Coesão com Lula e FHC O anseio de influência dos partidos está diretamente relacionado com a avaliação que fazem da presidente: uma técnica obcecada com prazos e eficiência, não um gênio político como Lula, dotado ainda de uma intuição incomum. Mas há mais, começando pelo que Lula pode dispor e se exauriu: a ociosidade da produção, das contas fiscais e do crédito público. E, lá fora, seis anos de pujança recorde.

Lula navegou com vento a favor, unindo interesses incontornáveis graças à distribuição de benefícios. FHC fez o mesmo pelo motivo oposto: o esgotamento cambial e fiscal do país. A coesão em torno deles se deu em situações limites. Dilma não dispõe de nada disso.

O Estado filantrópico A economia não está em situação terminal, como estava com FHC. Ao contrário, bateu no teto, mas sem ter o que distribuir, como tinha com Lula. Só há dois caminhos: ou se expande a produção nacional, função do investimento, ou será a estagnação. Num patamar elevado, é certo, mas espichando a inflação a todo surto de crescimento.

Trata-se de uma limitação e de oportunidade. É o bom problema, se partilhados com todos. Os sinais são de que o PT e o PMDB já não se satisfazem em serem coadjuvantes de um sistema político que se mescla a interesses econômicos privados em todas as dimensões. E é assim não bem por relações espúrias, embora elas existam, mas pelo perfil da economia brasileira, dependente do Estado em quase tudo: licenças para operar, provedor de dinheiro barato etc.

A Casa Civil trancada Em meio a um ambiente dominado por parcerias entre o público e o privado, vamos dizer assim, impera o presidente, sobra a política e há pouco incentivo à transparência, já que a Constituição delega poderes ao Congresso, sem limitar formalmente os do Executivo.

Não se rompe tal sistema no curto prazo priorizando a eficiência, como sugere Dilma ao escolher a senadora Gleisi para a Casa Civil pelo seu alegado perfil de gestora. Subentende-se que a Casa Civil não terá relações especiais com o capital. Mas continua indeferido o anseio de maior influência de PT e PMDB. Ou Dilma governa com um projeto nacional combinado com eles ou continuará pressionada.

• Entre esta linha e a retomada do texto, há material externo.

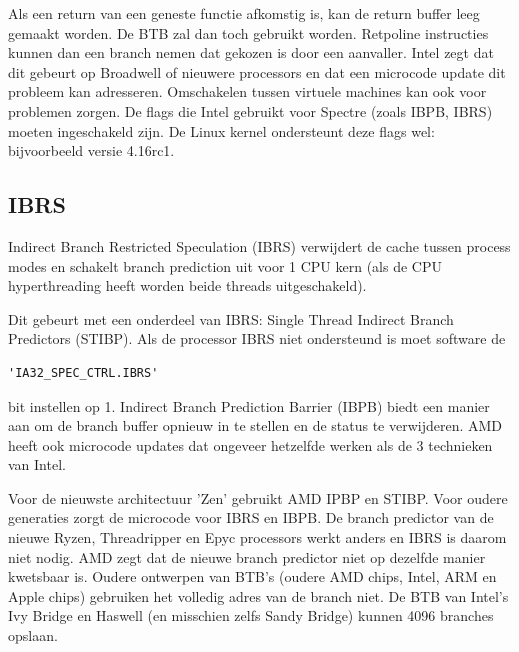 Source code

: Als een return van een geneste functie afkomstig is, kan de return buffer leeg gemaakt worden. De BTB zal dan toch gebruikt worden. Retpoline instructies kunnen dan een branch nemen dat gekozen is door een aanvaller. Intel zegt dat dit gebeurt op Broadwell of nieuwere processors en dat een microcode update dit probleem kan adresseren.
Omschakelen tussen virtuele machines kan ook voor problemen zorgen. De flags die Intel gebruikt voor Spectre (zoals IBPB, IBRS) moeten ingeschakeld zijn. De Linux kernel ondersteunt deze flags wel: bijvoorbeeld versie 4.16rc1.

\subsection{IBRS}


Indirect Branch Restricted Speculation (IBRS) verwijdert de cache tussen process modes en schakelt branch prediction uit voor 1 CPU kern (als de CPU hyperthreading heeft worden beide threads uitgeschakeld).

Dit gebeurt met een onderdeel van IBRS: Single Thread Indirect Branch Predictors (STIBP).
Als de processor IBRS niet ondersteund is moet software de \begin{verbatim}'IA32_SPEC_CTRL.IBRS'\end{verbatim}
bit instellen op 1.
Indirect Branch Prediction Barrier (IBPB) biedt een manier aan om de branch buffer opnieuw in te stellen en de status te verwijderen. AMD heeft ook microcode updates dat ongeveer hetzelfde werken als de 3 technieken van Intel.


Voor de nieuwste architectuur 'Zen' gebruikt AMD IPBP en STIBP. Voor oudere generaties zorgt de microcode voor IBRS en IBPB. De branch predictor van de nieuwe Ryzen, Threadripper en Epyc processors werkt anders en IBRS is daarom niet nodig. AMD zegt dat de nieuwe branch predictor niet op dezelfde manier kwetsbaar is. Oudere ontwerpen van BTB's (oudere AMD chips, Intel, ARM en Apple chips) gebruiken het volledig adres van de branch niet.
De BTB van Intel's Ivy Bridge en Haswell (en misschien zelfs Sandy Bridge) kunnen 4096 branches opslaan.\parencite{Godbolt2016}


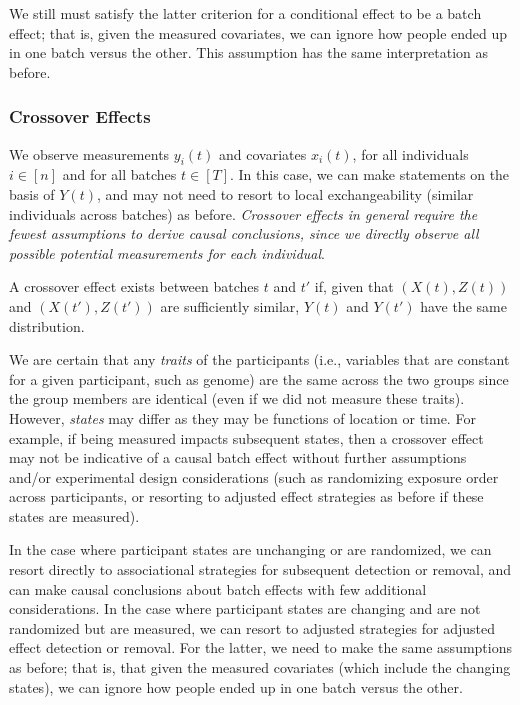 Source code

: {{We still must satisfy the latter criterion for a conditional effect to be a batch effect; that is, given the measured covariates, we can ignore how people ended up in one batch versus the other. This assumption has the same interpretation as before.

\subsubsection{Crossover Effects}

We observe measurements $y_i(t)$ and covariates $x_i(t)$, for all individuals $i \in [n]$ and for all batches $t \in [T]$. In this case, we can make statements on the basis of $Y(t)$, and may not need to resort to local exchangeability (similar individuals across batches) as before. \textit{Crossover effects in general require the fewest assumptions to derive causal conclusions, since we directly observe all possible potential measurements for each individual}.

\begin{flushleft}\begin{definition}
A crossover effect exists between batches $t$ and $t'$ if, given that $\left(X(t), Z(t)\right)$ and $\left(X(t'), Z(t')\right)$ are sufficiently similar, $Y(t)$ and $Y(t')$ have the same distribution.
\label{def:ass_site_effect_informal}
\end{definition}
\end{flushleft}

We are certain that any \textit{traits} of the participants (i.e., variables that are constant for a given participant, such as genome) are the same across the two groups since the group members are identical (even if we did not measure these traits). However, \textit{states} may differ as they may be functions of location or time. For example, if being measured impacts subsequent states, then a crossover effect may not be indicative of a causal batch effect without further assumptions and/or experimental design considerations (such as randomizing exposure order across participants, or resorting to adjusted effect strategies as before if these states are measured). 

In the case where participant states are unchanging or are randomized, we can resort directly to associational strategies for subsequent detection or removal, and can make causal conclusions about batch effects with few additional considerations. In the case where participant states are changing and are not randomized but are measured, we can resort to adjusted strategies for adjusted effect detection or removal. For the latter, we need to make the same assumptions as before; that is, that given the measured covariates (which include the changing states), we can ignore how people ended up in one batch versus the other.}}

Não é só fisiologismo Na superfície, o embate entre o governo e os partidos de sua base de apoio sempre é apresentado como disputa por cargos. É isso, mas pode estar havendo um excesso de simplificação. Pegue-se o PT: se Dilma é petista, assim como petista é a maioria dos ministros, não é lógico que setores do partido se sintam alijados do governo.

Tal percepção se confunde com a de um governo de tecnocratas. Foi assim com FHC, quando dominaram os operadores da ordem monetária, a mesma praia de Palocci, sem o convencimento majoritário do PSDB. A falta de um projeto que galvanize o interesse da maioria agrava o sentimento de exclusão dos partidos. Sem algo assim, a imagem de gerente colada a Dilma mais a prejudica do que ajuda.